## EXERCISE OBJECTIVE
Go through the listing below and repeat it exactly, omitting each picture.

= = = = =

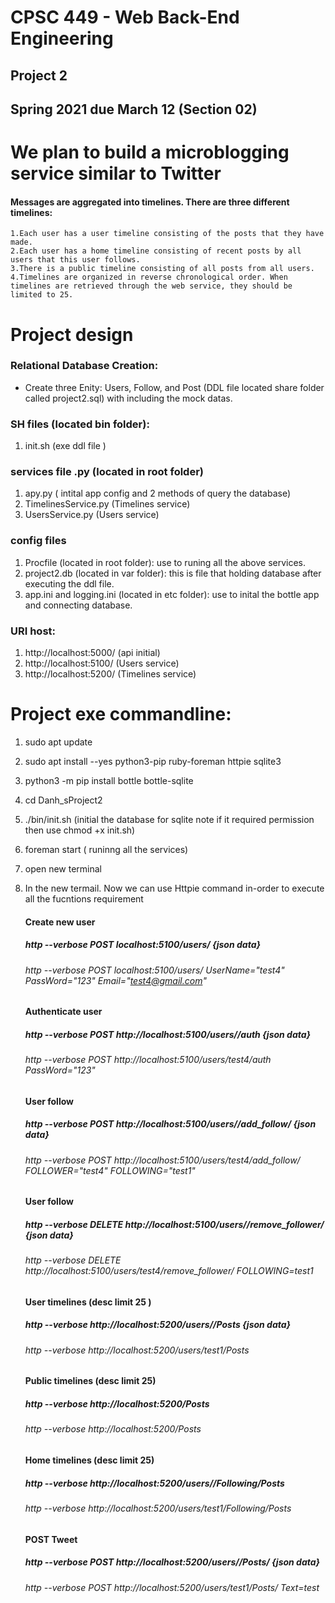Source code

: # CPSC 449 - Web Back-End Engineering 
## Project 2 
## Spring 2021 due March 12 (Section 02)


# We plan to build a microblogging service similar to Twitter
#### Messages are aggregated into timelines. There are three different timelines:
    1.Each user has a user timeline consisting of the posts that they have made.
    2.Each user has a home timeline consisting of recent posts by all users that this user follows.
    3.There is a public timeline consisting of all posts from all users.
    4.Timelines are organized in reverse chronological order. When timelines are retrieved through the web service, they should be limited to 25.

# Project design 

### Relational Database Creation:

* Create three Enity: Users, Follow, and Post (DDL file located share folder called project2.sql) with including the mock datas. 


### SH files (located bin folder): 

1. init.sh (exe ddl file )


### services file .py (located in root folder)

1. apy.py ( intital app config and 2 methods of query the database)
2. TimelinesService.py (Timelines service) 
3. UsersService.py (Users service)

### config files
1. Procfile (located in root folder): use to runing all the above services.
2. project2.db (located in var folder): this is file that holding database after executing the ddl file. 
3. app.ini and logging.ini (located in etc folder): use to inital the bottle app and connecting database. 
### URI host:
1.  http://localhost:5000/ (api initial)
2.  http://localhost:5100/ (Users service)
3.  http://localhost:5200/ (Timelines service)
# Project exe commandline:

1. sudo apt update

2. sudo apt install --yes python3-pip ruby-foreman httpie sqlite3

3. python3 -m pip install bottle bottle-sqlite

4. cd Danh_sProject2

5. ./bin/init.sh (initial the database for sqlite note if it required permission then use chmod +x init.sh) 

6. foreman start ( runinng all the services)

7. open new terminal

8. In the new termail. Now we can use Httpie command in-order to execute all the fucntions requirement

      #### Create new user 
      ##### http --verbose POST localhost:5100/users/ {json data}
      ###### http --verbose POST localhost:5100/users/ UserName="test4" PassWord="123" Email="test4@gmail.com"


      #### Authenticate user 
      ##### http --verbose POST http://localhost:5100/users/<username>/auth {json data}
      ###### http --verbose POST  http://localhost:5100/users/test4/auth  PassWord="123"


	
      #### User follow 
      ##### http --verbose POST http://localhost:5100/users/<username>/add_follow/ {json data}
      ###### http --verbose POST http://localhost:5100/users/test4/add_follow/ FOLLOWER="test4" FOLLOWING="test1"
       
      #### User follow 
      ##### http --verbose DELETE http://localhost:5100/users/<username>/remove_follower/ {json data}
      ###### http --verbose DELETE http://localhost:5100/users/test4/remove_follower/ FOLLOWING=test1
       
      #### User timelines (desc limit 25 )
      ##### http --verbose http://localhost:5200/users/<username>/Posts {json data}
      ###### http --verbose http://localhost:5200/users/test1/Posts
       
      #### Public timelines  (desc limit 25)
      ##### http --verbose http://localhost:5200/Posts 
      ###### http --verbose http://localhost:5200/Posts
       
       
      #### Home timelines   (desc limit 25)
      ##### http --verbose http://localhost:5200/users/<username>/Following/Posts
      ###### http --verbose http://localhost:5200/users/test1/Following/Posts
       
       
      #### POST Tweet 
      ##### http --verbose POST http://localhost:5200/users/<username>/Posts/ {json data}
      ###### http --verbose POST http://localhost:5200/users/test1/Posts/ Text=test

= = = = =

## RESULT FOR THIS EXERCISE
Source code

: # CPSC 449 - Web Back-End Engineering 
## Project 2 
## Spring 2021 due March 12 (Section 02)


# We plan to build a microblogging service similar to Twitter
#### Messages are aggregated into timelines. There are three different timelines:
    1.Each user has a user timeline consisting of the posts that they have made.
    2.Each user has a home timeline consisting of recent posts by all users that this user follows.
    3.There is a public timeline consisting of all posts from all users.
    4.Timelines are organized in reverse chronological order. When timelines are retrieved through the web service, they should be limited to 25.

# Project design 

### Relational Database Creation:

* Create three Enity: Users, Follow, and Post (DDL file located share folder called project2.sql) with including the mock datas. 


### SH files (located bin folder): 

1. init.sh (exe ddl file )


### services file .py (located in root folder)

1. apy.py ( intital app config and 2 methods of query the database)
2. TimelinesService.py (Timelines service) 
3. UsersService.py (Users service)

### config files
1. Procfile (located in root folder): use to runing all the above services.
2. project2.db (located in var folder): this is file that holding database after executing the ddl file. 
3. app.ini and logging.ini (located in etc folder): use to inital the bottle app and connecting database. 
### URI host:
1.  http://localhost:5000/ (api initial)
2.  http://localhost:5100/ (Users service)
3.  http://localhost:5200/ (Timelines service)
# Project exe commandline:

1. sudo apt update

2. sudo apt install --yes python3-pip ruby-foreman httpie sqlite3

3. python3 -m pip install bottle bottle-sqlite

4. cd Danh_sProject2

5. ./bin/init.sh (initial the database for sqlite note if it required permission then use chmod +x init.sh) 

6. foreman start ( runinng all the services)

7. open new terminal

8. In the new termail. Now we can use Httpie command in-order to execute all the fucntions requirement

      #### Create new user 
      ##### http --verbose POST localhost:5100/users/ {json data}
      ###### http --verbose POST localhost:5100/users/ UserName="test4" PassWord="123" Email="test4@gmail.com"


      #### Authenticate user 
      ##### http --verbose POST http://localhost:5100/users/<username>/auth {json data}
      ###### http --verbose POST  http://localhost:5100/users/test4/auth  PassWord="123"


	
      #### User follow 
      ##### http --verbose POST http://localhost:5100/users/<username>/add_follow/ {json data}
      ###### http --verbose POST http://localhost:5100/users/test4/add_follow/ FOLLOWER="test4" FOLLOWING="test1"
       
      #### User follow 
      ##### http --verbose DELETE http://localhost:5100/users/<username>/remove_follower/ {json data}
      ###### http --verbose DELETE http://localhost:5100/users/test4/remove_follower/ FOLLOWING=test1
       
      #### User timelines (desc limit 25 )
      ##### http --verbose http://localhost:5200/users/<username>/Posts {json data}
      ###### http --verbose http://localhost:5200/users/test1/Posts
       
      #### Public timelines  (desc limit 25)
      ##### http --verbose http://localhost:5200/Posts 
      ###### http --verbose http://localhost:5200/Posts
       
       
      #### Home timelines   (desc limit 25)
      ##### http --verbose http://localhost:5200/users/<username>/Following/Posts
      ###### http --verbose http://localhost:5200/users/test1/Following/Posts
       
       
      #### POST Tweet 
      ##### http --verbose POST http://localhost:5200/users/<username>/Posts/ {json data}
      ###### http --verbose POST http://localhost:5200/users/test1/Posts/ Text=test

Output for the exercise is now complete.